Mahout clustering Canopy+K-means 原始碼分析

阿新 • • 發佈：2018-12-31

聚類分析

聚類（Clustering）可以簡單的理解為將資料物件分為多個簇（Cluster），每個簇裡的所有資料物件具有一定的相似性，這樣一個簇可以看作一個整體，以此可以提高計算質量或減少計算量。而資料物件間相似性的衡量通常是通過座標系中空間距離的大小來判斷；常見的有歐幾里得距離演算法、餘弦距離演算法、皮爾遜相關係數演算法等，Mahout對此都提供了實現，並且你可以在實現自己的聚類時，通過介面切換不同的距離演算法。

資料模型

在Mahout的聚類分析的計算過程中，資料物件會轉化成向量（Vector）參與運算，在Mahout中的介面是org.apache.mahout.math.Vector 它裡面每個域用一個浮點數（double）表示，你可以通過繼承Mahout裡的基類如：AbstractVector來實現自己的向量模型，也可以直接使用一些它提供的已有實現如下：

1. DenseVector，它的實現就是一個浮點數陣列，對向量裡所有域都進行儲存，適合用於儲存密集向量。

2. RandomAccessSparseVector 基於浮點數的 HashMap 實現的，key 是整形 (int) 型別，value 是浮點數(double) 型別，它只儲存向量中不為空的值，並提供隨機訪問。

3. SequentialAccessVector 實現為整形 (int) 型別和浮點數 (double) 型別的並行陣列，它也只儲存向量中不為空的值，但只提供順序訪問。

聚類演算法K-means與Canopy

首先介紹先K-means演算法：所有做聚類分析的資料物件，會被描述成n維空間中的一個點，用向量（Vector）表示；演算法開始會隨機選擇K個點，作為一個簇的中心，然後其餘的點會根據它與每個簇心的距離，被分配到最近簇中去；接著以迭代的方式，先重新計算每個簇的中心（通過其包含的所有向量的平均值），計算完成後對所有點屬於哪個簇進行重新劃分；一直如此迭代直到過程收斂；可證明迭代次數是有限的。

雖然K-means簡單且高效，但它存在一定問題，首先K值（即簇的數量）是人為確定的，在對資料不瞭解的情況下，很難給出合理的K值；其次初始簇心的選擇是隨機的，若選擇到了較孤立的點，會對聚類的效果產生非常大的影響。因此通常會用Canopy演算法配合，進行初始化，確定簇數以及初始簇心。

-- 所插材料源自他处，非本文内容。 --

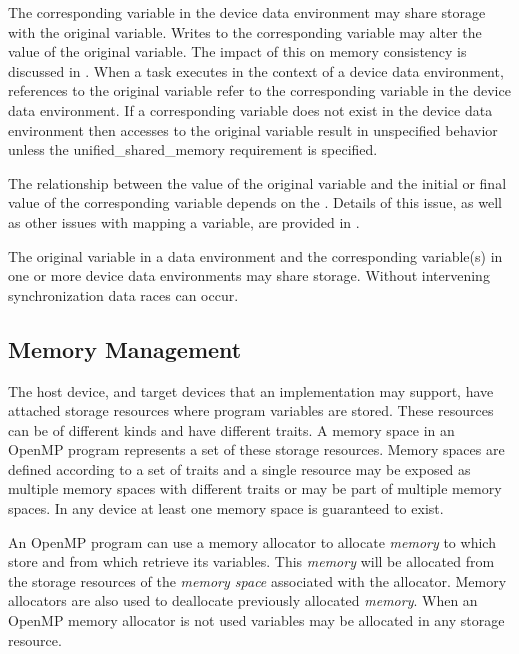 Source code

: The corresponding variable in the device data environment may share storage with the
original variable. Writes to the corresponding variable may alter the value of the original
variable. The impact of this on memory consistency is discussed in
.
When a task executes in the context of a device data environment, references to
the original variable refer to the corresponding variable in the device data environment.
If a corresponding variable does not exist in the device data
environment then accesses to the original variable result in
unspecified behavior unless the unified\_shared\_memory requirement
is specified.

The relationship between the value of the original variable and the initial or final value
of the corresponding variable depends on the . Details of this issue, as well as
other issues with mapping a variable, are provided in .

The original variable in a data environment and the corresponding variable(s) in one or
more device data environments may share storage. Without intervening synchronization
data races can occur.

\subsection{Memory Management}
The host device, and target devices that an implementation may support, have attached storage resources where program variables are stored. These resources can be of different kinds and have different traits. A memory space in an OpenMP program represents a set of these storage resources. Memory spaces are defined according to a set of traits and a single resource may be exposed as multiple memory spaces with different traits or may be part of multiple memory spaces. In any device at least one memory space is guaranteed to exist.

An OpenMP program can use a memory allocator to allocate \emph{memory} to which store and from which retrieve its variables. This \emph{memory} will be allocated from the storage resources of the \emph{memory space} associated with the allocator. Memory allocators are also used to deallocate previously allocated \emph{memory}. When an OpenMP memory allocator is not used variables may be allocated in any storage resource.


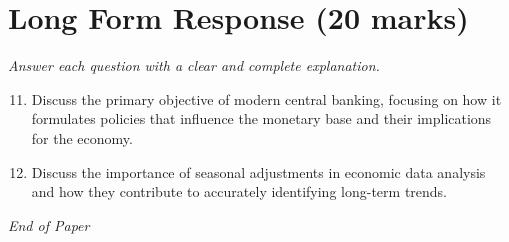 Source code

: \documentclass[12pt]{article}
\begin{document}
\section*{Long Form Response (20 marks)}
\textit{Answer each question with a clear and complete explanation.}
\begin{enumerate}[label=\arabic*.]
\setcounter{enumi}{10}
\item Discuss the primary objective of modern central banking, focusing on how it formulates
policies that influence the monetary base and their implications for the economy.
\item Discuss the importance of seasonal adjustments in economic data analysis and how they
contribute to accurately identifying long-term trends.
\end{enumerate}

\vfill
\noindent\textit{End of Paper}
\end{document}
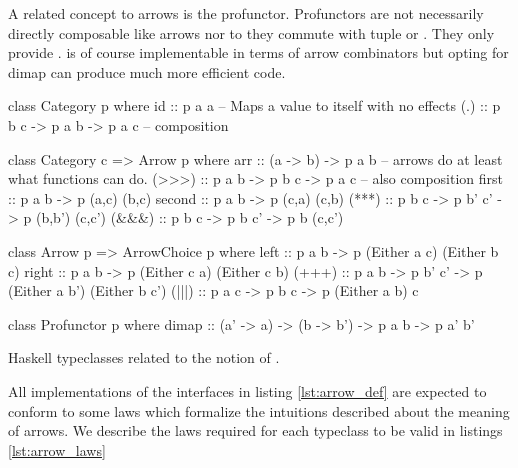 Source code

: A related concept to arrows is the profunctor. Profunctors are not
necessarily directly composable like arrows nor to they commute with
tuple or . They only provide . 
is of course implementable in terms of arrow combinators but opting
for dimap can produce much more efficient code.


\begin{code}
\begin{haskellcode}
class Category p where
  id :: p a a -- Maps a value to itself with no effects
  (.) :: p b c -> p a b -> p a c -- composition

class Category c => Arrow p where
  arr :: (a -> b) -> p a b -- arrows do at least what functions can do.
  (>>>) :: p a b -> p b c -> p a c -- also composition
  first :: p a b -> p (a,c) (b,c)
  second :: p a b -> p (c,a) (c,b)
  (***) :: p b c -> p b' c' -> p (b,b') (c,c')
  (&&&) :: p b c -> p b c' -> p b (c,c')

class Arrow p => ArrowChoice p where
  left :: p a b -> p (Either a c) (Either b c)
  right :: p a b -> p (Either c a) (Either c b)
  (+++) :: p a b -> p b' c' -> p (Either a b') (Either b c')
  (|||) :: p a c -> p b c -> p (Either a b) c

class Profunctor p where
  dimap :: (a' -> a) -> (b -> b') -> p a b -> p a' b'
\end{haskellcode}
\label{lst:arrow_def}
\caption{Haskell typeclasses related to the notion of .}
\end{code}


All implementations of the interfaces in listing \ref{lst:arrow_def}
are expected to conform to some laws which formalize the intuitions
described about the meaning of arrows. We describe the laws required
for each typeclass to be valid in listings \ref{lst:arrow_laws}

Canopy演算法首先會要求輸入兩個閥值 T1和T2，T1>T2；演算法有一個叢集這裡叫Canopy的集合（Set），當然一開始它是空的；然後會將讀取到的第一個點作為集合中的一個Canopy，接著讀取下一個點，若該點與集合中的每個Canopy計算距離，若這個距離小於T1，則這個點會分配給這個Canopy（一個點可以分配給多個Canopy），而當這個距離小於T2時這個點不能作為一個新的Canopy而放到集合中。也就是說當一個點只要與集合中任意一個Canopy的距離小於T2了，即表示它裡那個Canopy太近不能作為新的Canopy。若都沒有則生成一個新的Canopy放入集合中。以此迴圈，直到沒有點了。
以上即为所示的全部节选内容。